Purpose Of The Study
- To review the current understanding of proton-sensing ion channels and GPCRs in cancer.
- To highlight the role of calcium signaling, activated by these receptors, in tumor progression.
- To explore the therapeutic potential of targeting these pathways in anticancer drug development.
Main Methods
- Literature review of studies on proton-sensing ion channels and GPCRs.
- Analysis of the impact of associated calcium signaling on tumor characteristics.
- Review of drugs targeting these pathways currently in clinical trials or under development.
Main Results
- Proton-sensing ion channels and GPCRs significantly influence tumor proliferation, migration, invasion, metastasis, drug resistance, and angiogenesis via calcium signaling.
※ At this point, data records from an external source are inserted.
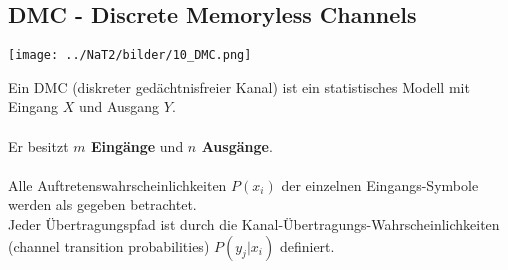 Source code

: \subsection{DMC - Discrete Memoryless Channels }
\begin{minipage}{9.5cm}
	\begin{center}
		\texttt{[image: ../NaT2/bilder/10\_DMC.png]}
	\end{center}
\end{minipage}
\begin{minipage}{8.5cm}
	Ein DMC (diskreter gedächtnisfreier Kanal) ist ein statistisches Modell mit Eingang $X$ und
	Ausgang $Y$. \\ \\
	Er besitzt \textbf{$m$ Eingänge} und \textbf{$n$ Ausgänge}. \\ \\
	Alle Auftretenswahrscheinlichkeiten $P(x_i)$ der einzelnen Eingangs-Symbole werden als gegeben
	betrachtet. \\
	Jeder Übertragungspfad ist durch die Kanal-Übertragungs-Wahrscheinlichkeiten (channel transition
	probabilities) $P(y_j | x_i)$ definiert.
\end{minipage}

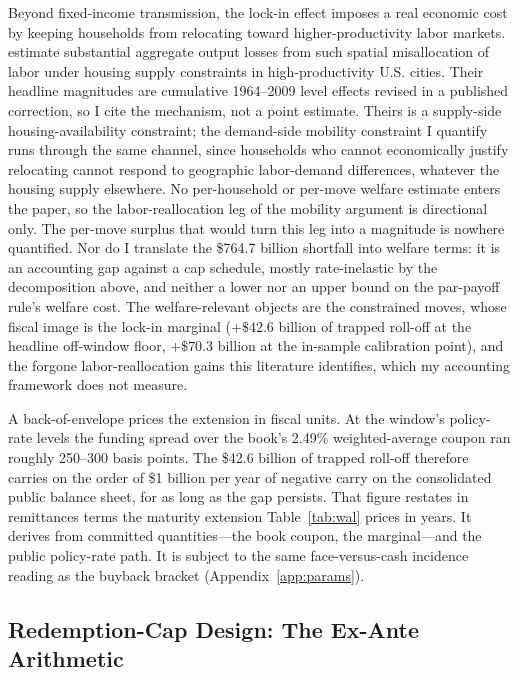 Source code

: \documentclass[12pt]{article}
\begin{document}
Beyond fixed-income transmission, the lock-in effect imposes a real economic cost by keeping households from relocating toward higher-productivity labor markets. \citet{hsieh2019} estimate substantial aggregate output losses from such spatial misallocation of labor under housing supply constraints in high-productivity U.S. cities. Their headline magnitudes are cumulative 1964--2009 level effects revised in a published correction, so I cite the mechanism, not a point estimate. Theirs is a supply-side housing-availability constraint; the demand-side mobility constraint I quantify runs through the same channel, since households who cannot economically justify relocating cannot respond to geographic labor-demand differences, whatever the housing supply elsewhere. No per-household or per-move welfare estimate enters the paper, so the labor-reallocation leg of the mobility argument is directional only. The per-move surplus that would turn this leg into a magnitude is nowhere quantified. Nor do I translate the \$764.7 billion shortfall into welfare terms: it is an accounting gap against a cap schedule, mostly rate-inelastic by the decomposition above, and neither a lower nor an upper bound on the par-payoff rule's welfare cost. The welfare-relevant objects are the constrained moves, whose fiscal image is the lock-in marginal ($+\$42.6$ billion of trapped roll-off at the headline off-window floor, $+\$70.3$ billion at the in-sample calibration point), and the forgone labor-reallocation gains this literature identifies, which my accounting framework does not measure.

A back-of-envelope prices the extension in fiscal units. At the window's policy-rate levels the funding spread over the book's 2.49\% weighted-average coupon ran roughly 250--300 basis points. The \$42.6 billion of trapped roll-off therefore carries on the order of \$1 billion per year of negative carry on the consolidated public balance sheet, for as long as the gap persists. That figure restates in remittances terms the maturity extension Table~\ref{tab:wal} prices in years. It derives from committed quantities---the book coupon, the marginal---and the public policy-rate path. It is subject to the same face-versus-cash incidence reading as the buyback bracket (Appendix~\ref{app:params}).

\subsection{Redemption-Cap Design: The Ex-Ante Arithmetic}\label{sec:discussion-capdesign}
\end{document}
- These receptors and pathways have been largely underexplored as drug targets despite their therapeutic potential.
- Several drugs targeting proton-sensing channels or GPCRs are in clinical trials, showing promise for cancer treatment.
Conclusions
- Proton-sensing ion channels, GPCRs, and their downstream calcium signaling play critical roles in cancer initiation and progression.
- Targeting these pathways represents a promising strategy for novel anticancer drug development.
- Further research and clinical trials are warranted to fully exploit the therapeutic advantages of these targets.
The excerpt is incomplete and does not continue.